What the exercise asks: In the data that follows, find the line with "1. **Agende uma"; transcribe it, every later line up to the one with "3. **Converse Sobre", and that line as well, exactly and with no others.

Records to process:
■ ■ ■

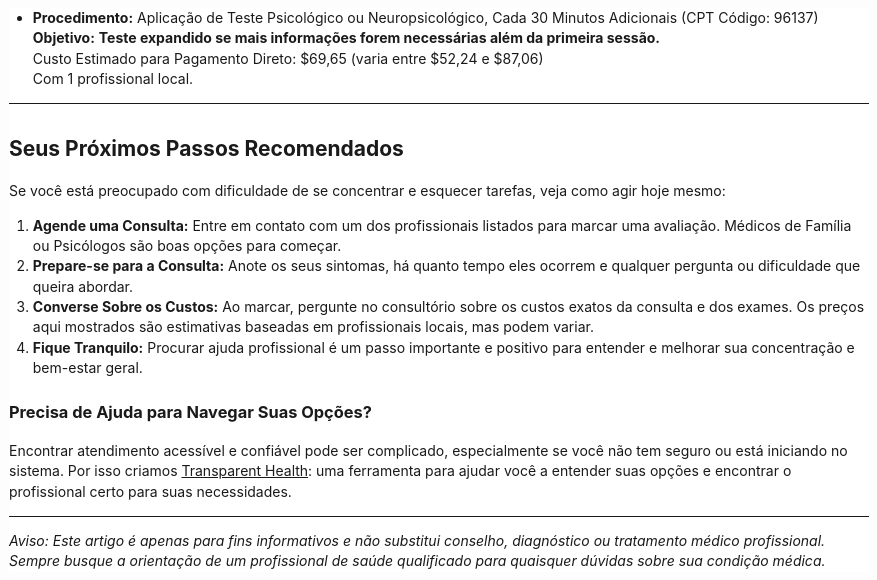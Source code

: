 - **Procedimento:** Aplicação de Teste Psicológico ou Neuropsicológico, Cada 30 Minutos Adicionais (CPT Código: 96137)  
  **Objetivo:** **Teste expandido se mais informações forem necessárias além da primeira sessão.**  
  Custo Estimado para Pagamento Direto: $69,65 (varia entre $52,24 e $87,06)  
  Com 1 profissional local.

---

## Seus Próximos Passos Recomendados

Se você está preocupado com dificuldade de se concentrar e esquecer tarefas, veja como agir hoje mesmo:

1. **Agende uma Consulta:** Entre em contato com um dos profissionais listados para marcar uma avaliação. Médicos de Família ou Psicólogos são boas opções para começar.
2. **Prepare-se para a Consulta:** Anote os seus sintomas, há quanto tempo eles ocorrem e qualquer pergunta ou dificuldade que queira abordar.
3. **Converse Sobre os Custos:** Ao marcar, pergunte no consultório sobre os custos exatos da consulta e dos exames. Os preços aqui mostrados são estimativas baseadas em profissionais locais, mas podem variar.
4. **Fique Tranquilo:** Procurar ajuda profissional é um passo importante e positivo para entender e melhorar sua concentração e bem-estar geral.

### Precisa de Ajuda para Navegar Suas Opções?

Encontrar atendimento acessível e confiável pode ser complicado, especialmente se você não tem seguro ou está iniciando no sistema. Por isso criamos [Transparent Health](https://transparenthealth.ai): uma ferramenta para ajudar você a entender suas opções e encontrar o profissional certo para suas necessidades.

---

*Aviso: Este artigo é apenas para fins informativos e não substitui conselho, diagnóstico ou tratamento médico profissional. Sempre busque a orientação de um profissional de saúde qualificado para quaisquer dúvidas sobre sua condição médica.*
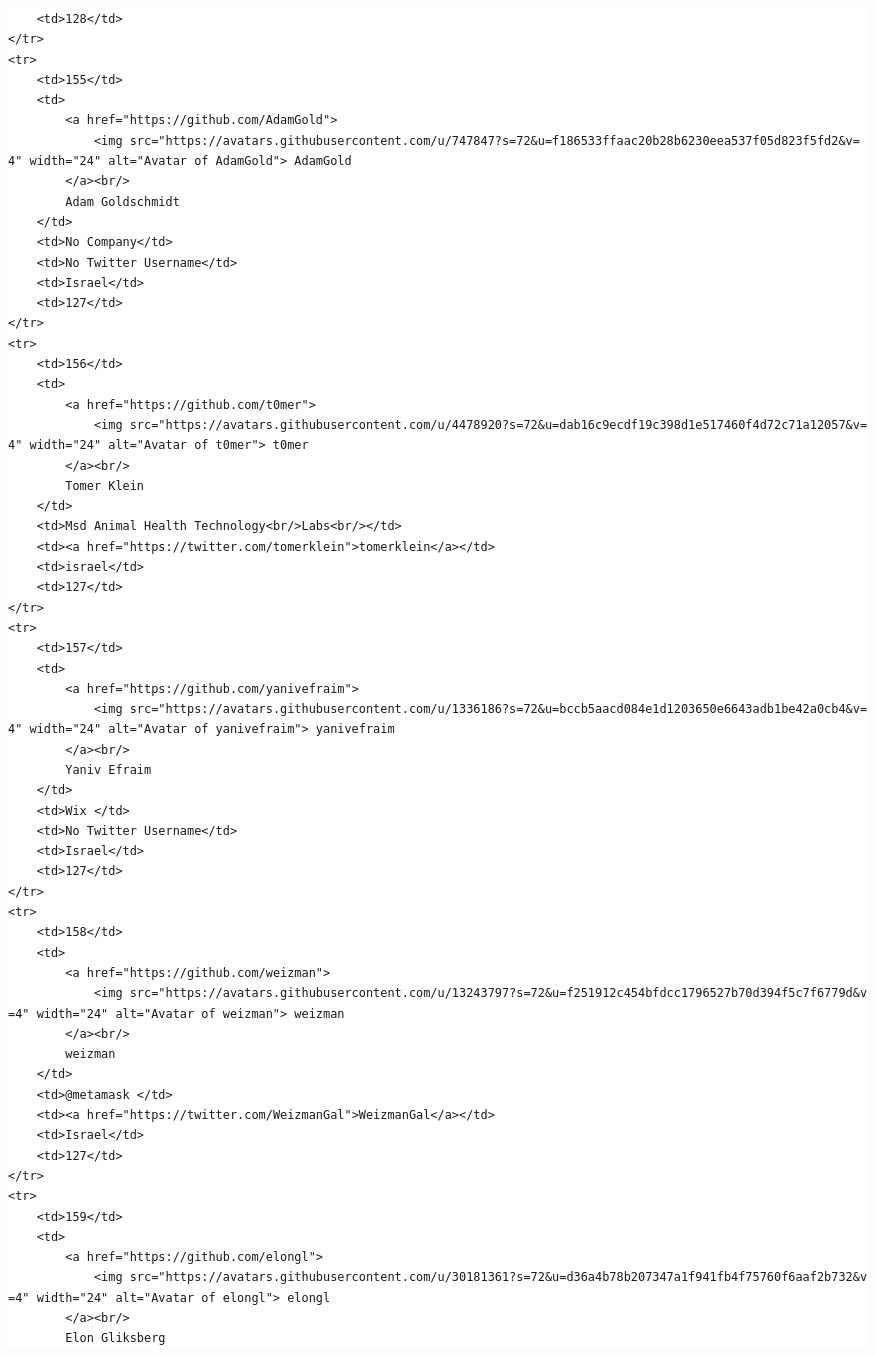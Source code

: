 		<td>128</td>
	</tr>
	<tr>
		<td>155</td>
		<td>
			<a href="https://github.com/AdamGold">
				<img src="https://avatars.githubusercontent.com/u/747847?s=72&u=f186533ffaac20b28b6230eea537f05d823f5fd2&v=4" width="24" alt="Avatar of AdamGold"> AdamGold
			</a><br/>
			Adam Goldschmidt
		</td>
		<td>No Company</td>
		<td>No Twitter Username</td>
		<td>Israel</td>
		<td>127</td>
	</tr>
	<tr>
		<td>156</td>
		<td>
			<a href="https://github.com/t0mer">
				<img src="https://avatars.githubusercontent.com/u/4478920?s=72&u=dab16c9ecdf19c398d1e517460f4d72c71a12057&v=4" width="24" alt="Avatar of t0mer"> t0mer
			</a><br/>
			Tomer Klein
		</td>
		<td>Msd Animal Health Technology<br/>Labs<br/></td>
		<td><a href="https://twitter.com/tomerklein">tomerklein</a></td>
		<td>israel</td>
		<td>127</td>
	</tr>
	<tr>
		<td>157</td>
		<td>
			<a href="https://github.com/yanivefraim">
				<img src="https://avatars.githubusercontent.com/u/1336186?s=72&u=bccb5aacd084e1d1203650e6643adb1be42a0cb4&v=4" width="24" alt="Avatar of yanivefraim"> yanivefraim
			</a><br/>
			Yaniv Efraim
		</td>
		<td>Wix </td>
		<td>No Twitter Username</td>
		<td>Israel</td>
		<td>127</td>
	</tr>
	<tr>
		<td>158</td>
		<td>
			<a href="https://github.com/weizman">
				<img src="https://avatars.githubusercontent.com/u/13243797?s=72&u=f251912c454bfdcc1796527b70d394f5c7f6779d&v=4" width="24" alt="Avatar of weizman"> weizman
			</a><br/>
			weizman
		</td>
		<td>@metamask </td>
		<td><a href="https://twitter.com/WeizmanGal">WeizmanGal</a></td>
		<td>Israel</td>
		<td>127</td>
	</tr>
	<tr>
		<td>159</td>
		<td>
			<a href="https://github.com/elongl">
				<img src="https://avatars.githubusercontent.com/u/30181361?s=72&u=d36a4b78b207347a1f941fb4f75760f6aaf2b732&v=4" width="24" alt="Avatar of elongl"> elongl
			</a><br/>
			Elon Gliksberg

■ ■ ■

Answer section:
1. **Agende uma Consulta:** Entre em contato com um dos profissionais listados para marcar uma avaliação. Médicos de Família ou Psicólogos são boas opções para começar.
2. **Prepare-se para a Consulta:** Anote os seus sintomas, há quanto tempo eles ocorrem e qualquer pergunta ou dificuldade que queira abordar.
3. **Converse Sobre os Custos:** Ao marcar, pergunte no consultório sobre os custos exatos da consulta e dos exames. Os preços aqui mostrados são estimativas baseadas em profissionais locais, mas podem variar.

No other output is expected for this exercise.